Coronavirus will contaminate a large portion of the population, disrupt production chains and plunge economies into unprecedented chaos across the planet.
In Brazil, this gruesome outlook will be even greater among the black population that is massively at the base of the Brazilian social pyramid and is the target of murders or abandonment that lead to death: without access to basic sanitation, healthcare, housing and employment. This population is part of the majority group that’s most vulnerable to the coronavirus and who already suffer a daily life of injustice and violence in the country.
Genocide is the word used to describe the extermination of people motivated by ethnic, national, racial, religious and socio-political differences. In Brazil, a black person is murdered every 23 minutes. 80% of users of the Unified Healthcare System (SUS) are black. Blacks fall victim to firearms 2.5 times more than white people*.
These numbers are not coincidental, they are the result of the structural racism within the Brazilian Government and society, and demonstrate that the target of violent deaths in the country has a color.

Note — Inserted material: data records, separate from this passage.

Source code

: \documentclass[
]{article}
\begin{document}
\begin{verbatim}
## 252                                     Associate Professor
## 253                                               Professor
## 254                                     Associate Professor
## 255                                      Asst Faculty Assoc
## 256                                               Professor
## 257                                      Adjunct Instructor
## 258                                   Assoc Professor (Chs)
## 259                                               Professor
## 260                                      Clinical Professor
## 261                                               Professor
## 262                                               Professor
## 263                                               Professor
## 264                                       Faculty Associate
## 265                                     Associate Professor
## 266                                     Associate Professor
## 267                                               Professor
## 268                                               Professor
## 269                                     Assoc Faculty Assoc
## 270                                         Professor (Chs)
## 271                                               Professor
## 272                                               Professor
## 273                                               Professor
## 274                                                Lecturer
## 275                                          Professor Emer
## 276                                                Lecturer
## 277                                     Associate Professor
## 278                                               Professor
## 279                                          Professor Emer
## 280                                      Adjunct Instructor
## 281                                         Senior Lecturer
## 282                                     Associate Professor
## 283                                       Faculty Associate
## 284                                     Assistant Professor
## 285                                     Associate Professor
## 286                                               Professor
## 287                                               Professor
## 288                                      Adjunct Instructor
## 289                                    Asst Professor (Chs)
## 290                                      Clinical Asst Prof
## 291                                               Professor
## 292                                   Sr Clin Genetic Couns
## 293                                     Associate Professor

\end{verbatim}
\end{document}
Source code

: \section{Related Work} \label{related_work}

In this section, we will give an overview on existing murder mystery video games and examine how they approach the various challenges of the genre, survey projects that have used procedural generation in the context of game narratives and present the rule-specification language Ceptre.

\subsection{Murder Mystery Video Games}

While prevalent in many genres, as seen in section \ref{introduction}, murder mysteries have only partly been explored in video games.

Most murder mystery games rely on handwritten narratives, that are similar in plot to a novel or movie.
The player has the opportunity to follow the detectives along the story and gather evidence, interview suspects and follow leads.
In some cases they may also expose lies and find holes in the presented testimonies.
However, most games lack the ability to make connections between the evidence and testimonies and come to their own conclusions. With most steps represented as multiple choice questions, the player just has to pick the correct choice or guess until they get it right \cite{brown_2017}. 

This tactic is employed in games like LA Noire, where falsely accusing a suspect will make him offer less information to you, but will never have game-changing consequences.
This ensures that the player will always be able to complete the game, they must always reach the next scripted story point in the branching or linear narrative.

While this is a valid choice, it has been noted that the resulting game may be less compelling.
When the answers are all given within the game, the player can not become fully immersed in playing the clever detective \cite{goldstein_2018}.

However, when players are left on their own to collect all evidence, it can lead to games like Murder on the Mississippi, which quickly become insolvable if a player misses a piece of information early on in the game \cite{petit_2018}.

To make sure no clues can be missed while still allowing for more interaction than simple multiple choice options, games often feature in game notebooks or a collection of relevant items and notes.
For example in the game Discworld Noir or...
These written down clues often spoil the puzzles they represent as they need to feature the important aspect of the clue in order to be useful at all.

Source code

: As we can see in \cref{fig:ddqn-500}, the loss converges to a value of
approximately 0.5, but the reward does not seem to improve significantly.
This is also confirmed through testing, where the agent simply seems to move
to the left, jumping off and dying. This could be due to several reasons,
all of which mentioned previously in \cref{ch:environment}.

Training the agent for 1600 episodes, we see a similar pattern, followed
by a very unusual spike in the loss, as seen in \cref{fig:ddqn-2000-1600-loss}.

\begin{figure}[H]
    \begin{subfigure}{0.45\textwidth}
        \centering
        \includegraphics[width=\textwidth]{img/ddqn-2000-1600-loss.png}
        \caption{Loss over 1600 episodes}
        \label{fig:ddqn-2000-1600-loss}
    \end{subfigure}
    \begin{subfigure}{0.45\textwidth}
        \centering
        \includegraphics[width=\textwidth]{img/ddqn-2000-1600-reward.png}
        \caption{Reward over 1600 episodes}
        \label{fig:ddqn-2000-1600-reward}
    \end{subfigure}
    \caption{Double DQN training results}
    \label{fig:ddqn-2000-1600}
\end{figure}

The Black Coalition for Rights believes that using a word as powerful and meaningful such as genocide to report new homicides of black people in Brazil can change the way the problem is addressed. For this reason, in partnership with Wunderman Thompson Brazil, it created the campaign called “Alvos do Genocídio” (Genocide Targets), whose main purpose is to reveal these alarming data in charts too powerful to be ignored. These numbers will be blatantly revealed in shooting targets, filled proportionally with the discrepancy in the percentage of murders of blacks and non-blacks in the country through static and digital OOHs in several Brazilian capitals (SP, RJ, ES, and BA), prints, content created and disseminated by influencers (stories and posts on Instagram and Facebook) and video content for YouTube on the International Day Against Racial Discrimination, March 21st.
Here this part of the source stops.